Tragic though Litvinenko’s death is, his story is only the entry point to a real-life crime thriller, being published in very tiny instalments in the paper. The chilling sophistication of his murder puts one in mind of Bulgarian dissident Georgi Markov who, in 1978, was poked in the thigh with a poisoned umbrella near Waterloo Bridge; and, with shadowy secret services and oil interests, it has the potential to be a cracker of a tale.

It has also added a frisson to waking up in the morning. Most of us lead very boring lives, and it seems much more adventurous to drink a nice cuppa or catch a quick lunchtime bite when doing so defies the risk of growing a third ear or perishing from cyanide mixed into the restaurant sugar bowl. Many of us suffer from a Walter Mitty complex (after James Thurber’s daydreaming protagonist in The Secret Life of Walter Mitty)—a dashingly heroic secret alter ego who lives on a constant adrenaline high in our heads even as our real bodies sit at our desks or do the dinner dishes.

As a kid I used to write fervent notes addressed to my favourite cartoon characters, a quintet of crime-fighting superheroes.

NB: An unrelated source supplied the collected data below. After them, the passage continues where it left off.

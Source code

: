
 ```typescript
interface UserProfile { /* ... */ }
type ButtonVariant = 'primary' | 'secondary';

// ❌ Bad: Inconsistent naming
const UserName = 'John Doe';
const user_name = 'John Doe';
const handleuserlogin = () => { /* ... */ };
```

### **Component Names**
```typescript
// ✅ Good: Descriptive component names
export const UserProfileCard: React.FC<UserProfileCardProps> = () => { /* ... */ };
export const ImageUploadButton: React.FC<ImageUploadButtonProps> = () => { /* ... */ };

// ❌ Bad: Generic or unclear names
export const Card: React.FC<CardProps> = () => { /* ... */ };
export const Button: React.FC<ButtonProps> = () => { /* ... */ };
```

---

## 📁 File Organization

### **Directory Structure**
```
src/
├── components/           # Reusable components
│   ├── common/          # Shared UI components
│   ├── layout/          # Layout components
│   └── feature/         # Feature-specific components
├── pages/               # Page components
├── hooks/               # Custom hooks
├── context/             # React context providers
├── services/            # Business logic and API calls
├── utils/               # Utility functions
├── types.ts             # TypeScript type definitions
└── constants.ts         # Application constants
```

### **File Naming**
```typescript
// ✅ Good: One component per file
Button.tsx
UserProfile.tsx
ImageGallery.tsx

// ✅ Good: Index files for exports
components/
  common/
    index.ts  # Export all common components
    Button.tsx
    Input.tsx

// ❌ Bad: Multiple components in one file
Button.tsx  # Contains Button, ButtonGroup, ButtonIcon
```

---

The notes said things like, “Come and take me away this evening, I have my costume ready” and I used to throw them out of the window of our third-floor flat at the rate of one a week, in the firm belief that they would one day reach the addressees instead of my sister, who kept finding them and telling my parents. I am going to get the spaceship to buzz her when we leave.

I also used to write down the number plates of suspicious-looking drivers and detailed descriptions of their physical persons, just in case the police wanted me to depose in court. Sometimes (I’m not proud of this) I lurked behind pillars practicing my shadowing techniques, listening to people’s conversations to determine whether they had just come from committing a crime. In the seventh grade, my best friend and I developed a secret script to communicate the particulars of our intergalactic vigilantism. I still use the script, though what with freelancing and all, I have less time to devote to the outer reaches of the Horsehead Nebula.

The awful thing is that bigger and worse things than we can dream up probably go on around us all the time. Who can blame the conspiracy theorists for pointing that out?

By the way, the really bad news is that Polonium-210 exists in fearful quantities in cigarettes.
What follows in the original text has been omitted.